Stored records

╭──

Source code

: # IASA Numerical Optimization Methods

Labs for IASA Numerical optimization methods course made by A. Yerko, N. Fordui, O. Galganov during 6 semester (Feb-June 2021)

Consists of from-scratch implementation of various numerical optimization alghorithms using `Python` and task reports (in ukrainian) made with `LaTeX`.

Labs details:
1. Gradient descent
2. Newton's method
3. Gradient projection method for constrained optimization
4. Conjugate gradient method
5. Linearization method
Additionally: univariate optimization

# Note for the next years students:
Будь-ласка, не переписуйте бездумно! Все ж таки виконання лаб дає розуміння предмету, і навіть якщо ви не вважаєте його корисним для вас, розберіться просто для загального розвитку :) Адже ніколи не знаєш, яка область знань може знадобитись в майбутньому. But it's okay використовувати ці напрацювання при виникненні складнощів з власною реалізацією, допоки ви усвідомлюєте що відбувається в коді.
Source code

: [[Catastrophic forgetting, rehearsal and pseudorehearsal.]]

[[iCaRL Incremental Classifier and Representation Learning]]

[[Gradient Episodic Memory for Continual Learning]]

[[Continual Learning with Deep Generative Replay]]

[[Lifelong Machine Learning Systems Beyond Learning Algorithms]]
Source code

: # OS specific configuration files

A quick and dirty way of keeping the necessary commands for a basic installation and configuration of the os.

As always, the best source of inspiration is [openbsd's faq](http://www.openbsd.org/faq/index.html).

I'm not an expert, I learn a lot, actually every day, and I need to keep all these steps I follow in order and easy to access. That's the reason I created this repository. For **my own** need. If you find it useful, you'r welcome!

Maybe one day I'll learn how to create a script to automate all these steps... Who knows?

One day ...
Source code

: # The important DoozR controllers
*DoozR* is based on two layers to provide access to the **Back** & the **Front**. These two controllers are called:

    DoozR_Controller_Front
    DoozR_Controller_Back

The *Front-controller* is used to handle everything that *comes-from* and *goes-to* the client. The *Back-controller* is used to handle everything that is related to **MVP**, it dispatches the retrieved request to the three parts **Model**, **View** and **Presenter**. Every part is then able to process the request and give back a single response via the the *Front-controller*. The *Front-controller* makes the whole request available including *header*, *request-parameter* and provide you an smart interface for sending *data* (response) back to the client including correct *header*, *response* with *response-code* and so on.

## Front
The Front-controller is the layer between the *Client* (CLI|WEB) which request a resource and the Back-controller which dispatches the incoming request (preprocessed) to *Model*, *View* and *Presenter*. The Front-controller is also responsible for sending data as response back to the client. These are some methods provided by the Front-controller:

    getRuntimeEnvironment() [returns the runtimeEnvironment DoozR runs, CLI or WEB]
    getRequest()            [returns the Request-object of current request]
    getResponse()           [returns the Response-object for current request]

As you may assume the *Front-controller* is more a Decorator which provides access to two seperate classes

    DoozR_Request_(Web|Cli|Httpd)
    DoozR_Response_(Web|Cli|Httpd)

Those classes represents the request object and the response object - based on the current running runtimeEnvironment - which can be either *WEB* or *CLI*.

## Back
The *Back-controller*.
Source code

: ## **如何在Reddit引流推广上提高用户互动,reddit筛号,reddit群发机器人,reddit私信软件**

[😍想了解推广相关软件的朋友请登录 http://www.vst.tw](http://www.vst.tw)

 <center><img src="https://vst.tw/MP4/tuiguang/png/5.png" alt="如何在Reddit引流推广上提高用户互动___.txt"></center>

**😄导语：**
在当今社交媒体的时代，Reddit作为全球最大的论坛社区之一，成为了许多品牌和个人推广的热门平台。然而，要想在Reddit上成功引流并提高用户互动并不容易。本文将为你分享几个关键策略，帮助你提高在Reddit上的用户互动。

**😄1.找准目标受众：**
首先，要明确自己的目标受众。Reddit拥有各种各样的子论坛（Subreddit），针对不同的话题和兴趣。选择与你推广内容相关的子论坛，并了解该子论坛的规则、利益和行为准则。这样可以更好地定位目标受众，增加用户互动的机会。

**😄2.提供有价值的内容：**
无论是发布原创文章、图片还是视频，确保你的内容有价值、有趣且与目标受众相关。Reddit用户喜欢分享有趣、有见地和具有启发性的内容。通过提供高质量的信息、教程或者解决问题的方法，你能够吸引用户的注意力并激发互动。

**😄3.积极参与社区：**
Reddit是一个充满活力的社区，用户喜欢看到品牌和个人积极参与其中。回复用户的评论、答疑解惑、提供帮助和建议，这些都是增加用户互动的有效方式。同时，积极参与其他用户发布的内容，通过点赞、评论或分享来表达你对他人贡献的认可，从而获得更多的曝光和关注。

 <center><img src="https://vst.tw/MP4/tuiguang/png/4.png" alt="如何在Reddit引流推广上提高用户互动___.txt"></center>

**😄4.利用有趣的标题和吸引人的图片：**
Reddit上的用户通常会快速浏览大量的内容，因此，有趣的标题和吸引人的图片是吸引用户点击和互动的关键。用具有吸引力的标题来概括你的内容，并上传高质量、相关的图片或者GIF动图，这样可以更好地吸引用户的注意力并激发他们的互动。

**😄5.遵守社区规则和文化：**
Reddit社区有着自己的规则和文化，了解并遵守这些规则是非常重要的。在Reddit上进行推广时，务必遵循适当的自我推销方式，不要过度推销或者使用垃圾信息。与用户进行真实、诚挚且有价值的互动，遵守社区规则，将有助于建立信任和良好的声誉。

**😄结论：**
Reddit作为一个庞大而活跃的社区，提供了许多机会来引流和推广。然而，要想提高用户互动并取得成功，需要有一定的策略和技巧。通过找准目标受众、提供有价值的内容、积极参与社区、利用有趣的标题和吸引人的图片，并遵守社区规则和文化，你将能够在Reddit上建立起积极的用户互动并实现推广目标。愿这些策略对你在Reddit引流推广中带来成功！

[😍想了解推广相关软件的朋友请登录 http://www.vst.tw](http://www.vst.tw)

╰──

WORK REQUEST - Could you return exactly the stretch of the data above that starts at the line with "Labs for IASA" and ends at the line with "[[iCaRL Incremental Classifier", both lines included?

WRITTEN REPLY -
Labs for IASA Numerical optimization methods course made by A. Yerko, N. Fordui, O. Galganov during 6 semester (Feb-June 2021)

Consists of from-scratch implementation of various numerical optimization alghorithms using `Python` and task reports (in ukrainian) made with `LaTeX`.

Labs details:
1. Gradient descent
2. Newton's method
3. Gradient projection method for constrained optimization
4. Conjugate gradient method
5. Linearization method
Additionally: univariate optimization

# Note for the next years students:
Будь-ласка, не переписуйте бездумно! Все ж таки виконання лаб дає розуміння предмету, і навіть якщо ви не вважаєте його корисним для вас, розберіться просто для загального розвитку :) Адже ніколи не знаєш, яка область знань може знадобитись в майбутньому. But it's okay використовувати ці напрацювання при виникненні складнощів з власною реалізацією, допоки ви усвідомлюєте що відбувається в коді.
Source code

: [[Catastrophic forgetting, rehearsal and pseudorehearsal.]]

[[iCaRL Incremental Classifier and Representation Learning]]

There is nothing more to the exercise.